When the data humiliates your intuition

Reich opens on a surprisingly personal note: the main lesson of his career has been being wrong. He says he’s been “almost traumatized” by how often he entered a project with a strong guess, only to watch the data demolish it.

The Neanderthal result he didn’t want to believe

He recalls the pre-ancient-DNA consensus he and others had helped build: non-Africans looked like a simple subset of African variation, with no sign of Neanderthal interbreeding. So when the Neanderthal genome analysis showed non-Africans were more closely related to Neanderthals than Africans were, he assumed it had to be an error and spent years trying to make the signal disappear.

Why the field thought recent natural selection might be mostly quiet

The same prior shaped his work on selection: the expectation was that over the last several hundred thousand years, human evolution had been relatively quiescent. Early ancient-DNA scans seemed to support that — in 2015, using about 200 ancient Europeans and Middle Easterners, Reich’s team found 12 highly differentiated positions, exciting but not exactly a flood.

The disappointing decade after the first big hopes

What really surprised them was that better data didn’t unlock vastly more discoveries. Reich points to a 2024 Copenhagen study with much stronger data that still found only 21 positions, which felt less like progress than evidence they might be stuck near an asymptote.

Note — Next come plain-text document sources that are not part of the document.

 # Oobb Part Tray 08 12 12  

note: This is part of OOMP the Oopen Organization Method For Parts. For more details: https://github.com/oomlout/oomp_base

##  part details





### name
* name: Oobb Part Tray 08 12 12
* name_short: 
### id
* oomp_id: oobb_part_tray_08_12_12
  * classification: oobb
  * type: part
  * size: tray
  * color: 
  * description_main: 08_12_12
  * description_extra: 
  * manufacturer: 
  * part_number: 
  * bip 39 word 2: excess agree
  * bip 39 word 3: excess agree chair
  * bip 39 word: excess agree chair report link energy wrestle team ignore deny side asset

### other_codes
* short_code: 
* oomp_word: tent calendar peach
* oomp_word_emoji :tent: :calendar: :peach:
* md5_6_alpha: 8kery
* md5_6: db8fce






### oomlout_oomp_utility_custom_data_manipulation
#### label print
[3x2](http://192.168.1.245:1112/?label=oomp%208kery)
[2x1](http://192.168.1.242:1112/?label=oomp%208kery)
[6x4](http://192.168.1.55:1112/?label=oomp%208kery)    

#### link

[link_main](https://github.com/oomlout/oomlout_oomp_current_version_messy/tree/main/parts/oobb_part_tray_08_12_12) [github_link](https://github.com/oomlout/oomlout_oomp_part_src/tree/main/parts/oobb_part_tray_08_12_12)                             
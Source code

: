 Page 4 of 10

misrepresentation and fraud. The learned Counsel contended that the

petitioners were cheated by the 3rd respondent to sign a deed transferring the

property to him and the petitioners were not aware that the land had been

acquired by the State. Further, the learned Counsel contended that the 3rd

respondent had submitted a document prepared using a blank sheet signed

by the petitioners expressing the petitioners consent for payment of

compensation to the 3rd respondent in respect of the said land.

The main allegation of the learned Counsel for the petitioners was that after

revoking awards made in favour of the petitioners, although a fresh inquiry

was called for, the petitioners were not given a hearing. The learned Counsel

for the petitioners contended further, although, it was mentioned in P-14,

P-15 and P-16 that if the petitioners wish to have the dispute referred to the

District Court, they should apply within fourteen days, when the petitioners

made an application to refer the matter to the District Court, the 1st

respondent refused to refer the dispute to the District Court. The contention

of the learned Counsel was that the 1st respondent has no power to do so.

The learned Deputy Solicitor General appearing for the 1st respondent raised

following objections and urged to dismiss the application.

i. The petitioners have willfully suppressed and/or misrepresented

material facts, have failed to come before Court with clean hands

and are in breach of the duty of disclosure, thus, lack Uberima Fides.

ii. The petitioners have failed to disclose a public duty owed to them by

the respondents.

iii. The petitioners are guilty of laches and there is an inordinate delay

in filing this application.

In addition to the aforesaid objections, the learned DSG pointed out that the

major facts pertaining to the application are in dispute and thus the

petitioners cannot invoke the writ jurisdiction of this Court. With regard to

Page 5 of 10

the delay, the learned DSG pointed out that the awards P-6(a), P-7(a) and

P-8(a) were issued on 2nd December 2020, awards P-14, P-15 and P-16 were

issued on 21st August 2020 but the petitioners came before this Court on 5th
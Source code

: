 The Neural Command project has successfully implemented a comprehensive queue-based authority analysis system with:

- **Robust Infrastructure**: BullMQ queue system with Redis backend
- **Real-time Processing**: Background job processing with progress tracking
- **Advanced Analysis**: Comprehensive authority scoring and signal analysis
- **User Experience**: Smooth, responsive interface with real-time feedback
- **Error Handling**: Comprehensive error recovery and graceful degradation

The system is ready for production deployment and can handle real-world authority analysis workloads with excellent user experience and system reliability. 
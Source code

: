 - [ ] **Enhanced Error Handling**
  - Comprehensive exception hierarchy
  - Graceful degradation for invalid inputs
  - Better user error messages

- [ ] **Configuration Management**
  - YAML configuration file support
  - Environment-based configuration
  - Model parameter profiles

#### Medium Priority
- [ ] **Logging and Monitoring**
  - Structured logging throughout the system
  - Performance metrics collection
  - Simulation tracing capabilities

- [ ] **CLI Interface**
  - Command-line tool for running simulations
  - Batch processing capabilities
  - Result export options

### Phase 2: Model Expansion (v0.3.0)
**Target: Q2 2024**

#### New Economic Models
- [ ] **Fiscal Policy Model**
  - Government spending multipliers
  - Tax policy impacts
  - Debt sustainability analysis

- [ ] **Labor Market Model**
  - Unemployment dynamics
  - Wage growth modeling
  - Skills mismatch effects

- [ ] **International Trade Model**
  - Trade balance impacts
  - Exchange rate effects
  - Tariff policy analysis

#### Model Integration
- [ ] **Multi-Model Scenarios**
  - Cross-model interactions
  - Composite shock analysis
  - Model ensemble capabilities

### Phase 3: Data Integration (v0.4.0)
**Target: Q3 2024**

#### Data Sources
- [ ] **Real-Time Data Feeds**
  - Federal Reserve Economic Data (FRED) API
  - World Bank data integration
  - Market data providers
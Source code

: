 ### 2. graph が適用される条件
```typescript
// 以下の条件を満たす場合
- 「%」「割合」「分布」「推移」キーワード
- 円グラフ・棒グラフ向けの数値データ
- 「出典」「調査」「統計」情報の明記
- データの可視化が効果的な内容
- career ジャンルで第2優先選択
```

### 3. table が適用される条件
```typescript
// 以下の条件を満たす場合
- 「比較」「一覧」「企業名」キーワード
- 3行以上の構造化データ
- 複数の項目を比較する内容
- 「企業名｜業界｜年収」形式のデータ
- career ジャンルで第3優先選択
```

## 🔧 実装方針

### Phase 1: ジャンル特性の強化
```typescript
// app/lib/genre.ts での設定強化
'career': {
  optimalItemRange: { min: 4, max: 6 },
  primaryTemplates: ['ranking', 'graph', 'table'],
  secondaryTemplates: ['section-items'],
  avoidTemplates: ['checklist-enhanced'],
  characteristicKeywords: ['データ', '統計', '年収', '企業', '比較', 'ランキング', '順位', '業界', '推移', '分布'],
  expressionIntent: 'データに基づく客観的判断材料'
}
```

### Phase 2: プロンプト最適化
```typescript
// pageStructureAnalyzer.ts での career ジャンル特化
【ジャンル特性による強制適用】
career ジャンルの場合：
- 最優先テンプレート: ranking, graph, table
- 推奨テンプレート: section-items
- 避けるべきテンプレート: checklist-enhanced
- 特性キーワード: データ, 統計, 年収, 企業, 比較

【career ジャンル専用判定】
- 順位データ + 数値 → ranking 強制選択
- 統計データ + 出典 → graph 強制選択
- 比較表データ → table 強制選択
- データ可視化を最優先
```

Ali Akbar’s study: more data, new machinery

Then came the reboot. In work led by Ali Akbar, the group increased the data about 14-fold, adding roughly 10,000 new ancient individuals for a total dataset of about 16,000 ancient people over the last 18,000 years, or about 22,000 people including modern samples, mostly from Europe and the Middle East.

The statistical trick: separate ancestry history from selection

Reich explains the new method in plain language: first predict each DNA position from overall genetic relatedness, which captures bottlenecks, drift, and admixture across the genome. Then ask whether adding a simple assumption — that selection pushed a mutation in one direction over time — predicts the data any better, even if that assumption is admittedly “dumb” and oversimplified.

From a couple dozen hits to hundreds — maybe thousands

That analysis across 10 million DNA positions blew up the old picture. They found many hundreds of sites changing too consistently to be chance; after accounting for nearby correlated signals, Reich says there are at least 479 independently selected positions with 99% confidence, and around 3,800 with more than 50% confidence.

The UK Biobank reality check

Because the result seemed almost too big, the team spent years trying to break it. Their strongest outside check came from genome-wide association studies in the 500,000-person UK Biobank: as their selection statistic increased, the selected sites became more and more enriched for trait-associated variants, rising from a 15% baseline to roughly 60–70% once the statistic passed 5 — a pattern Reich treats as the clearest sign they’re seeing something real.